[WORK REQUEST] Every entry that appears below is to be output exactly.

[DATA SECTION]
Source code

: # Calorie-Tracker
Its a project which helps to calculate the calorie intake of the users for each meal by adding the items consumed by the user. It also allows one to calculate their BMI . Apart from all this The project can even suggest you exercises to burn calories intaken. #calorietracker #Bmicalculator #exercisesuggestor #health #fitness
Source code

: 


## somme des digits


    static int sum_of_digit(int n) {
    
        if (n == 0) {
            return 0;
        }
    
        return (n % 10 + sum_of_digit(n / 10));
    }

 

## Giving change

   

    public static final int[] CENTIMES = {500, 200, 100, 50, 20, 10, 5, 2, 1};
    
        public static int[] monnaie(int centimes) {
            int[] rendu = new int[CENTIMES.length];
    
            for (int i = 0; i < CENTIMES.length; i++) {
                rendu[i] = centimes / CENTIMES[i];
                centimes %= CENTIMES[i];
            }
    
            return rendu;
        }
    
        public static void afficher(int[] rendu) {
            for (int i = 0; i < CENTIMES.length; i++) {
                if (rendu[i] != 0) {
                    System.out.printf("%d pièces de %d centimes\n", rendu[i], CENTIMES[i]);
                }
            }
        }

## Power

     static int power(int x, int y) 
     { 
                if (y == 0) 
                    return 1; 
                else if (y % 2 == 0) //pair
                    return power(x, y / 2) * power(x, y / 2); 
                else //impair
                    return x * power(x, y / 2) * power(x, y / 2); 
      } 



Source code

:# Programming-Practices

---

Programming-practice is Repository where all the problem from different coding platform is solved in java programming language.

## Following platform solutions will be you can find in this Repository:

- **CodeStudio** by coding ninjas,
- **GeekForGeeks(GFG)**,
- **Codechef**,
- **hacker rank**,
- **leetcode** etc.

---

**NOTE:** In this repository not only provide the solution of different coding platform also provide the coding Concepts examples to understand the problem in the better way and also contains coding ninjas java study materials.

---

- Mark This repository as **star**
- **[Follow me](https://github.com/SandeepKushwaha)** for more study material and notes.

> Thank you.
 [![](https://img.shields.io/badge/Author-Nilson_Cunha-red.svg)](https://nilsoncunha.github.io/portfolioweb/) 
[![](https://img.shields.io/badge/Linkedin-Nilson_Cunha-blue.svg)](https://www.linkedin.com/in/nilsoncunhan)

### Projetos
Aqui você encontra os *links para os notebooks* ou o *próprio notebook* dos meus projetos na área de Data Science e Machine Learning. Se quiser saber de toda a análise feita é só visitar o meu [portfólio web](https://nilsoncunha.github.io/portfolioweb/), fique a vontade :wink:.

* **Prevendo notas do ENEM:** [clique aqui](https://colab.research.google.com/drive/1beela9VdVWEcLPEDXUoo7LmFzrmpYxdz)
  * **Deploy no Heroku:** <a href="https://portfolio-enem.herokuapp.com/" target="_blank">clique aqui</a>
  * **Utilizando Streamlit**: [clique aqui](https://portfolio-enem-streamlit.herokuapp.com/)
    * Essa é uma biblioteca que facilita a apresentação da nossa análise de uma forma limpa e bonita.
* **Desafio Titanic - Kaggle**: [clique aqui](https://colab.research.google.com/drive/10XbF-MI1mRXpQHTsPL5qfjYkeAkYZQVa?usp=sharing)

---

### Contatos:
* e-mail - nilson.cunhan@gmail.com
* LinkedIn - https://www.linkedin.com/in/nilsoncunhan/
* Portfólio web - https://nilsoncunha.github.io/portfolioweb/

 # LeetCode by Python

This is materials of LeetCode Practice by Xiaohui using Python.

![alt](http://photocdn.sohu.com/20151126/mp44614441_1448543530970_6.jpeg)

[RESULT OF THE TASK]
Source code

: # Calorie-Tracker
Its a project which helps to calculate the calorie intake of the users for each meal by adding the items consumed by the user. It also allows one to calculate their BMI . Apart from all this The project can even suggest you exercises to burn calories intaken. #calorietracker #Bmicalculator #exercisesuggestor #health #fitness
Source code

: 


## somme des digits


    static int sum_of_digit(int n) {
    
        if (n == 0) {
            return 0;
        }
    
        return (n % 10 + sum_of_digit(n / 10));
    }

 

## Giving change

   

    public static final int[] CENTIMES = {500, 200, 100, 50, 20, 10, 5, 2, 1};
    
        public static int[] monnaie(int centimes) {
            int[] rendu = new int[CENTIMES.length];
    
            for (int i = 0; i < CENTIMES.length; i++) {
                rendu[i] = centimes / CENTIMES[i];
                centimes %= CENTIMES[i];
            }
    
            return rendu;
        }
    
        public static void afficher(int[] rendu) {
            for (int i = 0; i < CENTIMES.length; i++) {
                if (rendu[i] != 0) {
                    System.out.printf("%d pièces de %d centimes\n", rendu[i], CENTIMES[i]);
                }
            }
        }

## Power

     static int power(int x, int y) 
     { 
                if (y == 0) 
                    return 1; 
                else if (y % 2 == 0) //pair
                    return power(x, y / 2) * power(x, y / 2); 
                else //impair
                    return x * power(x, y / 2) * power(x, y / 2); 
      } 



Source code

:# Programming-Practices

---

Programming-practice is Repository where all the problem from different coding platform is solved in java programming language.

## Following platform solutions will be you can find in this Repository:

- **CodeStudio** by coding ninjas,
- **GeekForGeeks(GFG)**,
- **Codechef**,
- **hacker rank**,
- **leetcode** etc.

---

**NOTE:** In this repository not only provide the solution of different coding platform also provide the coding Concepts examples to understand the problem in the better way and also contains coding ninjas java study materials.

---

- Mark This repository as **star**
- **[Follow me](https://github.com/SandeepKushwaha)** for more study material and notes.

> Thank you.
 [![](https://img.shields.io/badge/Author-Nilson_Cunha-red.svg)](https://nilsoncunha.github.io/portfolioweb/) 
[![](https://img.shields.io/badge/Linkedin-Nilson_Cunha-blue.svg)](https://www.linkedin.com/in/nilsoncunhan)

### Projetos
Aqui você encontra os *links para os notebooks* ou o *próprio notebook* dos meus projetos na área de Data Science e Machine Learning. Se quiser saber de toda a análise feita é só visitar o meu [portfólio web](https://nilsoncunha.github.io/portfolioweb/), fique a vontade :wink:.

* **Prevendo notas do ENEM:** [clique aqui](https://colab.research.google.com/drive/1beela9VdVWEcLPEDXUoo7LmFzrmpYxdz)
  * **Deploy no Heroku:** <a href="https://portfolio-enem.herokuapp.com/" target="_blank">clique aqui</a>
  * **Utilizando Streamlit**: [clique aqui](https://portfolio-enem-streamlit.herokuapp.com/)
    * Essa é uma biblioteca que facilita a apresentação da nossa análise de uma forma limpa e bonita.
* **Desafio Titanic - Kaggle**: [clique aqui](https://colab.research.google.com/drive/10XbF-MI1mRXpQHTsPL5qfjYkeAkYZQVa?usp=sharing)

---

### Contatos:
* e-mail - nilson.cunhan@gmail.com
* LinkedIn - https://www.linkedin.com/in/nilsoncunhan/
* Portfólio web - https://nilsoncunha.github.io/portfolioweb/

 # LeetCode by Python

This is materials of LeetCode Practice by Xiaohui using Python.

![alt](http://photocdn.sohu.com/20151126/mp44614441_1448543530970_6.jpeg)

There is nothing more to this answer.